John C. Whitehead will step down at the end of the month as chairman of the Lower Manhattan Development Corp. (LMDC), the agency created after the 2001 terrorist attacks to rebuild the trade center site and downtown.
He also is retiring as chairman of the World Trade Center Memorial Foundation — which is raising money to build the memorial.
“I’m at a somewhat advanced age. There’s no good time to resign from something like this,” said Whitehead. “Despite the challenges we’ve faced, I am proud of our accomplishments.”
Whitehead, a former deputy secretary of state and Goldman Sachs Inc. chairman, was the founding leader of a city-state organization created in the months after the Sept. 11 attacks to redevelop the destroyed 16-acre site.

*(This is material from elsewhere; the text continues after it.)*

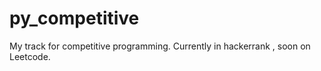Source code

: # py_competitive

My track for competitive programming. Currently in hackerrank , soon on Leetcode.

The LMDC ran design competitions for a master plan for the site and for a memorial and has used some of its $2.7 billion in federal community development funds to pay to create parks, improve downtown streets and help local arts groups. It has $140 million left in funding to approve.
Gov. George Pataki, who created the LMDC with then-mayor Rudolph Giuliani, said May 11, “I think the bulk of the work of the Lower Manhattan Development Corporation is behind it and is going to have less and less of a critical role to play as we go forward, but we still want to have a good chairman.”

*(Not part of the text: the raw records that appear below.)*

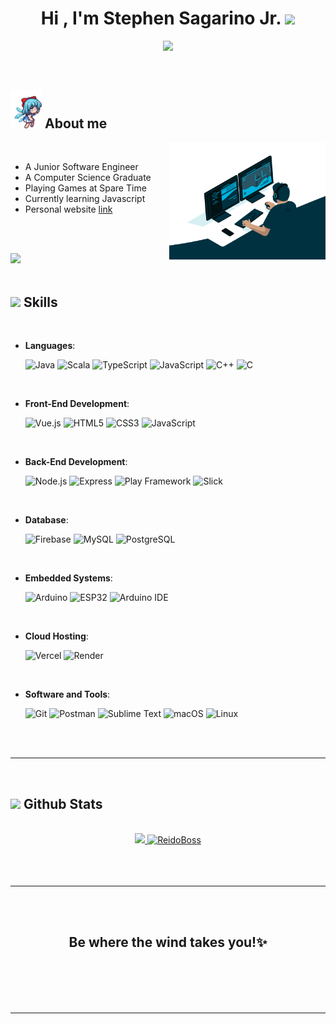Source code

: 
<h1 align="center"><b>Hi , I'm Stephen Sagarino Jr. </b><img src="https://media.giphy.com/media/hvRJCLFzcasrR4ia7z/giphy.gif" width="35"></h1>
<!--  -->
<p align="center">
  <a href="https://github.com/DenverCoder1/readme-typing-svg">
  <img src="https://readme-typing-svg.herokuapp.com?font=Time+New+Roman&color=cyan&size=25&center=true&vCenter=true&width=600&height=100&lines=A+Junior+Software+Engineer,;A+Computer+Science+Graduate,;Playing+Games+and+Watching+Anime+at+Spare+Time">
</a>

</p>


<br>




## <picture><img src = "assets/images/aboutme.gif" width = 50px></picture> **About me**

<picture> <img align="right" src="assets/images/coder.gif" width = 250px></picture>

<br>

- A Junior Software Engineer
- A Computer Science Graduate
- Playing Games at Spare Time
- Currently learning Javascript
- Personal website [link](https://stephsaga.vercel.app/)

<br><br>

<img src="https://user-images.githubusercontent.com/73097560/115834477-dbab4500-a447-11eb-908a-139a6edaec5c.gif"><br><br>

## <img src="https://media2.giphy.com/media/QssGEmpkyEOhBCb7e1/giphy.gif?cid=ecf05e47a0n3gi1bfqntqmob8g9aid1oyj2wr3ds3mg700bl&rid=giphy.gif" width ="25"><b> Skills</b>
<br>

<p align="center">

- **Languages**:

    ![Java](https://img.shields.io/badge/Java%20-%23ED8B00.svg?style=for-the-badge&logo=java&logoColor=white)
    ![Scala](https://img.shields.io/badge/Scala%20-%23DC322F.svg?style=for-the-badge&logo=scala&logoColor=white)
    ![TypeScript](https://img.shields.io/badge/TypeScript%20-%23007ACC.svg?style=for-the-badge&logo=typescript&logoColor=white)
    ![JavaScript](https://img.shields.io/badge/JavaScript%20-%23F7DF1E.svg?style=for-the-badge&logo=javascript&logoColor=black)
    ![C++](https://img.shields.io/badge/C++%20-%2300599C.svg?style=for-the-badge&logo=c%2B%2B&logoColor=white)
    ![C](https://img.shields.io/badge/C%20-%232370ED.svg?style=for-the-badge&logo=c&logoColor=white)

<br>

- **Front-End Development**:

   ![Vue.js](https://img.shields.io/badge/Vue.js%20-%234FC08D.svg?style=for-the-badge&logo=vue.js&logoColor=white)
   ![HTML5](https://img.shields.io/badge/HTML5%20-%23E34F26.svg?style=for-the-badge&logo=html5&logoColor=white)
   ![CSS3](https://img.shields.io/badge/CSS%20-%231572B6.svg?style=for-the-badge&logo=css3&logoColor=white)
   ![JavaScript](https://img.shields.io/badge/JavaScript%20-%23F7DF1E.svg?style=for-the-badge&logo=javascript&logoColor=black)
<br>

- **Back-End Development**:

   ![Node.js](https://img.shields.io/badge/Node.js%20-%23339933.svg?style=for-the-badge&logo=node.js&logoColor=white)
   ![Express](https://img.shields.io/badge/Express%20-%23000000.svg?style=for-the-badge&logo=express&logoColor=white)
   ![Play Framework](https://img.shields.io/badge/Play%20Framework%20-%2300E500.svg?style=for-the-badge&logo=play&logoColor=white)
   ![Slick](https://img.shields.io/badge/Slick%20-%230000FF.svg?style=for-the-badge&logo=slick&logoColor=white)
<br>


- **Database**:

   ![Firebase](https://img.shields.io/badge/Firebase%20-%23FFCA28.svg?style=for-the-badge&logo=firebase&logoColor=black)
   ![MySQL](https://img.shields.io/badge/MySQL%20-%234479A1.svg?style=for-the-badge&logo=mysql&logoColor=white)
   ![PostgreSQL](https://img.shields.io/badge/PostgreSQL%20-%23336791.svg?style=for-the-badge&logo=postgresql&logoColor=white)
<br>

- **Embedded Systems**:

   ![Arduino](https://img.shields.io/badge/Arduino%20-%2300979D.svg?style=for-the-badge&logo=arduino&logoColor=white)
   ![ESP32](https://img.shields.io/badge/ESP32%20-%2300979D.svg?style=for-the-badge&logo=espressif&logoColor=white)
   ![Arduino IDE](https://img.shields.io/badge/Arduino%20IDE%20-%2300979D.svg?style=for-the-badge&logo=arduino&logoColor=white)
<br>

- **Cloud Hosting**:

   ![Vercel](https://img.shields.io/badge/Vercel%20-%23000000.svg?style=for-the-badge&logo=vercel&logoColor=white)
   ![Render](https://img.shields.io/badge/Render%20-%2300C7B7.svg?style=for-the-badge&logo=render&logoColor=white)
<br>

- **Software and Tools**:

   ![Git](https://img.shields.io/badge/Git%20-%23F05033.svg?style=for-the-badge&logo=git&logoColor=white)
   ![Postman](https://img.shields.io/badge/Postman%20-%23FF6C37.svg?style=for-the-badge&logo=postman&logoColor=white)
   ![Sublime Text](https://img.shields.io/badge/Sublime%20Text%20-%23FF9800.svg?style=for-the-badge&logo=sublime-text&logoColor=white)
   ![macOS](https://img.shields.io/badge/macOS%20-%23999999.svg?style=for-the-badge&logo=apple&logoColor=white)
   ![Linux](https://img.shields.io/badge/Linux%20-%23FCC624.svg?style=for-the-badge&logo=linux&logoColor=black)

</p>

<br>
<br>

-----

<br>


## <img src="https://media.giphy.com/media/iY8CRBdQXODJSCERIr/giphy.gif" width="35"><b> Github Stats </b>
<br>

<div align="center">

<a href="https://github.com/ReidoBoss">
  <img src="https://github-readme-stats.vercel.app/api?username=ReidoBoss&include_all_commits=true&count_private=true&show_icons=true&line_height=20&title_color=7A7ADB&icon_color=2234AE&text_color=D3D3D3&bg_color=0,000000,130F40" width="450"/>
  <img src="https://github-readme-stats.vercel.app/api/top-langs?username=ReidoBoss&show_icons=true&locale=en&layout=compact&line_height=20&title_color=7A7ADB&icon_color=2234AE&text_color=D3D3D3&bg_color=0,000000,130F40" width="375"  alt="ReidoBoss"/>
</a>

</a>
</div>

<br>
<br>
<br>

-----

<br>
<br>
<!--
## <b> Let's Connect..!</b><img src="assets/images/handshake.gif" width ="80">
<br>
<div align='left'>

<ul>

<li>
<a href="https://linkedin.com/in/0xabdulkhalid" target="_blank">
<img src="https://img.shields.io/badge/linkedin:  0xabdulkhalid-%2300acee.svg?color=405DE6&style=for-the-badge&logo=linkedin&logoColor=white" alt=linkedin style="margin-bottom: 5px;"/>
</a>
</li>

<br>

<li>
<a href="https://twitter.com/0xabdulkhalid" target="_blank">
<img src="https://img.shields.io/badge/twitter:  0xabdulkhalid-%2300acee.svg?color=1DA1F2&style=for-the-badge&logo=twitter&logoColor=white" alt=twitter style="margin-bottom: 5px;"/>
</a>
</li>

<br>

<li>
<a href="mailto:0xabdulkhalid@gmail.com" target="_blank">
<img src="https://img.shields.io/badge/gmail:  0xabdulkhalid-%23EA4335.svg?style=for-the-badge&logo=gmail&logoColor=white" t=mail style="margin-bottom: 5px;" />
</a>
</li>

</ul>
</div>

<br>
<img src="https://user-images.githubusercontent.com/73097560/115834477-dbab4500-a447-11eb-908a-139a6edaec5c.gif">
<br>
<br>
<br> -->

<div align='center'>

## <b>Be where the wind takes you!✨</b>

</div>
<br>
<br>
<br>
<br>

---

<br>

Stefan Pryor, the LMDC’s president, called Whitehead “a true American hero” and credited him with the creation of temporary memorials such as the Tribute in Light, which shines two blue light beams inspired by the twin towers skyward every Sept. 11. Whitehead also worked to make business and residential grants available and heavily promoted culture and the arts as a centerpiece for redevelopment, he said.
Whitehead said he will spend his remaining time at the LMDC coming up with a workable construction budget for the memorial. Contractors recently said the memorial would cost $972 million to build and city and state leaders said the budget would have to be cut to $500 million.

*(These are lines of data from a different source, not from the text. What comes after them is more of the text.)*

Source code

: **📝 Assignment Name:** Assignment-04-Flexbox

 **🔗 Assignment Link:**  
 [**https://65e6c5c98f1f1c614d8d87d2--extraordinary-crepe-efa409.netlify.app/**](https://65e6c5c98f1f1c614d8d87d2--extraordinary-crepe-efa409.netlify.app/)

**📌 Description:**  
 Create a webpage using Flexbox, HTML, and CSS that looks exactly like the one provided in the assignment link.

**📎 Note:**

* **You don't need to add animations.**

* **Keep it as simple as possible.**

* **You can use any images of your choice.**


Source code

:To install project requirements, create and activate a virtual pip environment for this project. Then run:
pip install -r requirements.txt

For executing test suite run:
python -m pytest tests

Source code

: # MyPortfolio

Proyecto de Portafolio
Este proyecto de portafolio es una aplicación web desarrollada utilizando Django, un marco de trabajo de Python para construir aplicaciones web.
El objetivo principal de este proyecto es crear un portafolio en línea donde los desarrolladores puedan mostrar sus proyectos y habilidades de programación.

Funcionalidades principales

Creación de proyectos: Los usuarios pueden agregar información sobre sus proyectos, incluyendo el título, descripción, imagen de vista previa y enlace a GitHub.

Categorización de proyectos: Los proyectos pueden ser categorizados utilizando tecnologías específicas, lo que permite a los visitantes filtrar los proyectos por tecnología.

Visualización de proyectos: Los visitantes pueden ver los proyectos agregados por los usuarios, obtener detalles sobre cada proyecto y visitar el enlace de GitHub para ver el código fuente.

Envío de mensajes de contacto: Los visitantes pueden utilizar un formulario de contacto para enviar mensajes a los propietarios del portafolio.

Officials of the foundation, which came up with the new estimate, have been meeting with the owners of the trade center site to clarify the numbers. Rebuilding officials haven’t said how they might change the design of the memorial, called “Reflecting Absence,” to cut costs.
Pataki acknowledged there would be changes but said he hopes to retain “essential elements” of the design, which he said included two reflecting pools representing the fallen towers, contemplative areas around them and the names of the approximately 3,000 people killed.
The current design also calls for oak trees in a large plaza and an underground Sept. 11 museum.
Whitehead’s replacement at the LMDC hasn’t been named. He will remain a board member at the foundation, formed to fund-raise and eventually own and operate the memorial and other cultural space. Whitehead recently handed over day-to-day responsibilities as chairman to Thomas Johnson, a retired bank executive and father of a Sept. 11 victim. The foundation board will elect a new chairman later.